= What is being asked =
What is the number of lines in the data below that hold the word "UD隨筆"? Give nothing beyond that number.

= Material provided =

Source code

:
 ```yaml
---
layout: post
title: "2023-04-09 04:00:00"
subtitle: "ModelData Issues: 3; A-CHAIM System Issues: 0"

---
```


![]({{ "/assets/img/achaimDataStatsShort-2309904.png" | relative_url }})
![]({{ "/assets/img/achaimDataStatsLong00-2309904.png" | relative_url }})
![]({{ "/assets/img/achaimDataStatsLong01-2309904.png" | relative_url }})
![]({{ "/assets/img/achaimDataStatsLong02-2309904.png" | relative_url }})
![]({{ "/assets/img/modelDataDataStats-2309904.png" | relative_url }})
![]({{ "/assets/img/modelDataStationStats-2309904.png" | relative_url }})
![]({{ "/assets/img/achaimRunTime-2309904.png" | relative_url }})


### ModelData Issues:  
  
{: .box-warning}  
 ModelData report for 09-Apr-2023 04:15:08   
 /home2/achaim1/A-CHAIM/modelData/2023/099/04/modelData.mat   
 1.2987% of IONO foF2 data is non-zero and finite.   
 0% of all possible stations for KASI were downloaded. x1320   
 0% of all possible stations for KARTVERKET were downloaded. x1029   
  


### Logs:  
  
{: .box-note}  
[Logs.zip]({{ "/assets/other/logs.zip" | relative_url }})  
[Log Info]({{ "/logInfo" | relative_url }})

==

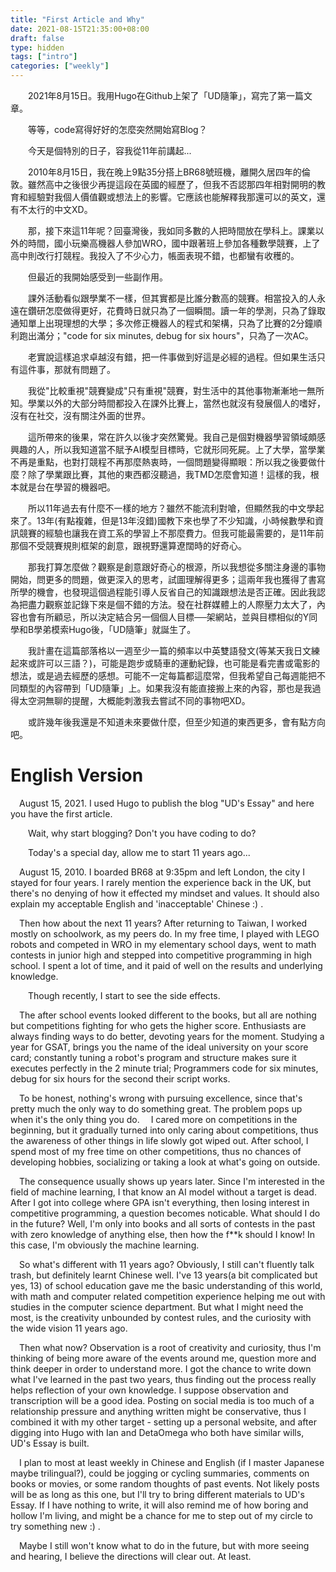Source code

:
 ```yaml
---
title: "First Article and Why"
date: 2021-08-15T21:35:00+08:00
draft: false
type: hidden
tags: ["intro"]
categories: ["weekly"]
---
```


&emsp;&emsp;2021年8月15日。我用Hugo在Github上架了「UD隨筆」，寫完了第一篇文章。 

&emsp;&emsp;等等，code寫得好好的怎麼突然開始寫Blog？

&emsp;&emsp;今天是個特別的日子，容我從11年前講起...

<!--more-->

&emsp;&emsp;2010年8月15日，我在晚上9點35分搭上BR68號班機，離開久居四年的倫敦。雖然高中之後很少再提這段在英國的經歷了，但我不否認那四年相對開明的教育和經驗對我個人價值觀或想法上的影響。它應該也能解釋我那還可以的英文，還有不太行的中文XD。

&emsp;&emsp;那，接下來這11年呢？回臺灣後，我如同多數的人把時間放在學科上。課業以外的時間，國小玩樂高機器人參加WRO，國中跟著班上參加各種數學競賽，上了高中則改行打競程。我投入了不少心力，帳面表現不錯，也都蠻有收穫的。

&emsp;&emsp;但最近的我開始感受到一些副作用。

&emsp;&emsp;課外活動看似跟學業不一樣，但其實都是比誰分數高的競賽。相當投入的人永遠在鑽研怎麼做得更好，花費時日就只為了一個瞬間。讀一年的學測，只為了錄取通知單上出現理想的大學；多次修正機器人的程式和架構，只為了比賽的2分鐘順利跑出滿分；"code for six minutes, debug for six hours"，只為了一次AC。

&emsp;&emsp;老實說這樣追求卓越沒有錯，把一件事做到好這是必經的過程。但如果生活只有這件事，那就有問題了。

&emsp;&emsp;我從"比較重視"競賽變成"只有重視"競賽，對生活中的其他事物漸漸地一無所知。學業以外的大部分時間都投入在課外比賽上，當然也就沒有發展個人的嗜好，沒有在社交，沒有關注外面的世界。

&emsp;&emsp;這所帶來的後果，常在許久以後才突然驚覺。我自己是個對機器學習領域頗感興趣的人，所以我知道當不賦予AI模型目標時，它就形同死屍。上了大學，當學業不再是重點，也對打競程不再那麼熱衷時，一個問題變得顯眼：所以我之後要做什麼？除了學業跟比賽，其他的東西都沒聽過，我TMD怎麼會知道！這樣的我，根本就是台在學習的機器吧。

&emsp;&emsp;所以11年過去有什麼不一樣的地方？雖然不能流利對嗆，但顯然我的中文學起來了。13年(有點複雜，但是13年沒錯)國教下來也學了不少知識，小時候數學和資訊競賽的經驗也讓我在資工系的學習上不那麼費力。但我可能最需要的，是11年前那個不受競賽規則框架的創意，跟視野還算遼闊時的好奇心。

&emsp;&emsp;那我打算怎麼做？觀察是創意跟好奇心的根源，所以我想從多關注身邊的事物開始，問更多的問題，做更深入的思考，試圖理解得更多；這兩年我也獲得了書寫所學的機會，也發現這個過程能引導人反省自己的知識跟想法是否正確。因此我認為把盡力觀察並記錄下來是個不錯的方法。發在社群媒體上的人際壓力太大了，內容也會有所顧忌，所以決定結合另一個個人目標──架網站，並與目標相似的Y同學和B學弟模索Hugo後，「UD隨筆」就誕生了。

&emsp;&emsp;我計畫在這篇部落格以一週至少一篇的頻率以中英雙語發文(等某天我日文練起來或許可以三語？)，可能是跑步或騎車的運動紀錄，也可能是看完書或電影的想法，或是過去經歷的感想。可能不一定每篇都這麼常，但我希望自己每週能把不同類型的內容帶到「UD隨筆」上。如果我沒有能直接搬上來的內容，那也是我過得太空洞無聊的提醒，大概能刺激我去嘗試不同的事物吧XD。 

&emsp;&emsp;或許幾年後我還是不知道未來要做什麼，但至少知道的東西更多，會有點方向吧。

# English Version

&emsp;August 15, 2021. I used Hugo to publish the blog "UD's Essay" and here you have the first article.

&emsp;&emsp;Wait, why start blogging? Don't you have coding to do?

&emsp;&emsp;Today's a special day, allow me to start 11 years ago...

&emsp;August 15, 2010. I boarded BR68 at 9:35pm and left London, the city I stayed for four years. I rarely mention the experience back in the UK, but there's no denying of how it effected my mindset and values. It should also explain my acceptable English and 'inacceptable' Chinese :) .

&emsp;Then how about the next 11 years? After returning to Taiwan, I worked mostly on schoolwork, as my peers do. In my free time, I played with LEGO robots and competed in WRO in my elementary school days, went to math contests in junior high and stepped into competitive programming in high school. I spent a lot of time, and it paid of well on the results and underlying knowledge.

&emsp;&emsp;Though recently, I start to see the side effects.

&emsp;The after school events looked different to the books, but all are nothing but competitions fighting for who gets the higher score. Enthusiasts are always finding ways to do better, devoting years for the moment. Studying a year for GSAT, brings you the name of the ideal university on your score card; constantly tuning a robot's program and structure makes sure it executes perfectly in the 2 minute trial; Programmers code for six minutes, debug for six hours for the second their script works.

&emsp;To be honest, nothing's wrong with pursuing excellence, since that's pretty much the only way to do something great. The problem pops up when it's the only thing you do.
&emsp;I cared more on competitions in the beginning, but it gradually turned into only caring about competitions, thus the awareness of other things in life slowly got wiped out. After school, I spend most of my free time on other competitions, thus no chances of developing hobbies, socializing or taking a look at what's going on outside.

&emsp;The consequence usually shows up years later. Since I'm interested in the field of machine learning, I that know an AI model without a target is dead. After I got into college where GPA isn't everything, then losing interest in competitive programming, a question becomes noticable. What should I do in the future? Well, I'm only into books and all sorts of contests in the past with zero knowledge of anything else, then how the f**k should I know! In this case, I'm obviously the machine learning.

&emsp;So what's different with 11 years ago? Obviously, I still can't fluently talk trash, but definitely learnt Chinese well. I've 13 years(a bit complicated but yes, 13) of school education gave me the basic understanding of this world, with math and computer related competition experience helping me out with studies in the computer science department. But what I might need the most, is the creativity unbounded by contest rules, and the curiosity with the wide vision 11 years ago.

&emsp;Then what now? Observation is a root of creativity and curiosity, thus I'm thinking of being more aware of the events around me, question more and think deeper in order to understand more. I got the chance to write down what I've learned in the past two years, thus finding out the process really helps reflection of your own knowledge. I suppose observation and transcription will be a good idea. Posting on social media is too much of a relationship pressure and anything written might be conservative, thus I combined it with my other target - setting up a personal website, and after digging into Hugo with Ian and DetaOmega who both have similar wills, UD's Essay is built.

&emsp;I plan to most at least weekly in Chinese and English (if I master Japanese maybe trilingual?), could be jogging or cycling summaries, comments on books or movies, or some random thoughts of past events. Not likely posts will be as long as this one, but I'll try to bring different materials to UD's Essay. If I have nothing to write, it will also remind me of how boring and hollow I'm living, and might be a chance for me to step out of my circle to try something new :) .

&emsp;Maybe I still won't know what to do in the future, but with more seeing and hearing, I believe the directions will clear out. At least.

---

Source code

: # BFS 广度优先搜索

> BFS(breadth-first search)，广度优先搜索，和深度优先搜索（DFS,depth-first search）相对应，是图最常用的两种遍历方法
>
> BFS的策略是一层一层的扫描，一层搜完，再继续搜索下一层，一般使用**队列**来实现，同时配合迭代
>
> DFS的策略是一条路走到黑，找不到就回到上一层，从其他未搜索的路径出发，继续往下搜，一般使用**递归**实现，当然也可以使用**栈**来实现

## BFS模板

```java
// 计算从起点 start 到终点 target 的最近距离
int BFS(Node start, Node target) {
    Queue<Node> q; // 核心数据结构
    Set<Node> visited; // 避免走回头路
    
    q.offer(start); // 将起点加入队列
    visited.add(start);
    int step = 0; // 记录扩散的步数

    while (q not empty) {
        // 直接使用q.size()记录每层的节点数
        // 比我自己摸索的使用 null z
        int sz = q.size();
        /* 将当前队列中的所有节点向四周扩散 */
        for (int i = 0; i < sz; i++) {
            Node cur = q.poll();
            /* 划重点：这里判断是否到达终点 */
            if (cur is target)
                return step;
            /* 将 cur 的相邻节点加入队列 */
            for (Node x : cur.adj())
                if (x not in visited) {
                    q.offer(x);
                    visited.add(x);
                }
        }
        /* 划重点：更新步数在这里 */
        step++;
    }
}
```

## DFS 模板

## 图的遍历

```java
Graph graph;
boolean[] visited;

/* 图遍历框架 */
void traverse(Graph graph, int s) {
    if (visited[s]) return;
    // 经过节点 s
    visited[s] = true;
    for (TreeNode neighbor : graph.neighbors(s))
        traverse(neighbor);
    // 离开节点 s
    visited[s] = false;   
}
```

= Result =
3